There was something of a warning that the imminent introduction of the Carbon Reduction Commitment in the UK could lead to ecosystem participants outsourcing energy-intensive activities to offshore operators, which could drive up overall emissions from the sector.
With similar initiatives and regulations in the pipeline for a number of developed markets, enterprises will clearly be exploring their options for reducing direct carbon emissions, and as we have already noted, there are technologies available to ease this process. However, the option of outsourcing datacenter operations may also prove an appealing way to reduce liabilities for emissions, especially as developing markets where green regulations are not in force are also likely to offer cost savings when compared to more controlled locations.
Speaking to BusinessGreen.com, Liam Newcombe, secretary of the datacenter specialist group at the British Computer Society, warned that meeting green requirements might provide a "perverse incentive" for enterprises to outsource their datacenter activities to offshore partners. He suggested that companies may adopt a "slow and more creeping" approach to this, in order to avoid accusations that they are attempting to outsource their carbon emissions -- for example by installing new or updated equipment into co-location or other third-party facilities, rather than in-house.
A survey by The IT Job Board found that 89% of UK respondents wanted to see grants and incentives for companies adopting sustainable technologies, with an acceptance that "any government incentives would have to be balanced by taxes on those not reducing their environmental footprint". Almost half of those polled said that the main objective of any "green IT" scheme is still reducing costs -- meaning arguably that these are not green IT schemes at all, but programmes where the environmental benefits are a secondary bonus.

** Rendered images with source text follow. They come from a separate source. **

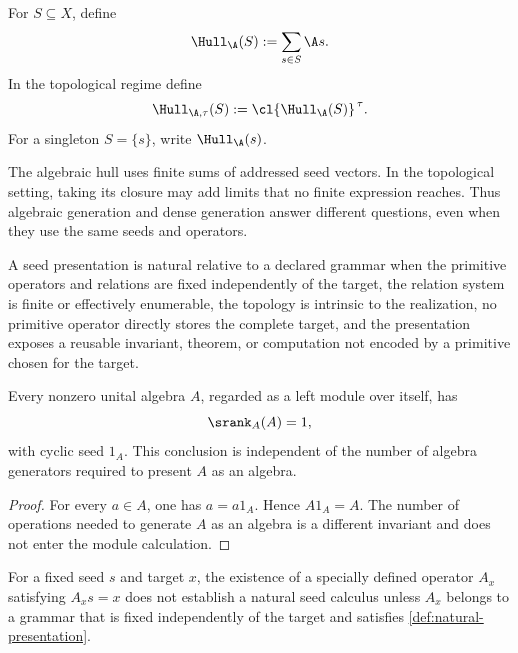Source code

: \begin{definition}
\label{def:generated-hull}
For $S\subseteq X$, define
\[
\Hull_{\A}(S):=\sum_{s\in S}\A s.
\]
In the topological regime define
\[
\Hull_{\A,\tau}(S):=\cl{\Hull_{\A}(S)}^{\,\tau}.
\]
For a singleton $S=\{s\}$, write $\Hull_{\A}(s)$.
\end{definition}

The algebraic hull uses finite sums of addressed seed vectors.  In the topological setting, taking its closure may add limits that no finite expression reaches.  Thus algebraic generation and dense generation answer different questions, even when they use the same seeds and operators.

\begin{definition}
\label{def:natural-presentation}
A seed presentation is natural relative to a declared grammar when the primitive operators and relations are fixed independently of the target, the relation system is finite or effectively enumerable, the topology is intrinsic to the realization, no primitive operator directly stores the complete target, and the presentation exposes a reusable invariant, theorem, or computation not encoded by a primitive chosen for the target.
\end{definition}

\begin{proposition}
\label{prop:algebra-module-generation}
Every nonzero unital algebra $A$, regarded as a left module over itself, has
\[
\srank_A(A)=1,
\]
with cyclic seed $1_A$.  This conclusion is independent of the number of algebra generators required to present $A$ as an algebra.
\end{proposition}

\begin{proof}
For every $a\in A$, one has $a=a1_A$.  Hence $A1_A=A$.  The number of operations needed to generate $A$ as an algebra is a different invariant and does not enter the module calculation.
\end{proof}

\begin{boundary}
\label{bnd:target-dependent-operators}
For a fixed seed $s$ and target $x$, the existence of a specially defined operator $A_x$ satisfying $A_xs=x$ does not establish a natural seed calculus unless $A_x$ belongs to a grammar that is fixed independently of the target and satisfies \cref{def:natural-presentation}.
\end{boundary}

It was again noted that sales of carbon accounting software is likely to boom in 2010, with Groom Energy Solutions identifying three drivers for this. Firstly, companies are being pressured into being greener by customers and state agencies. Secondly, there are cost savings to be achieved in the long-run resulting from the adoption of green technology. And finally, many corporations already have sustainability programmes in place, necessitating carbon accounting.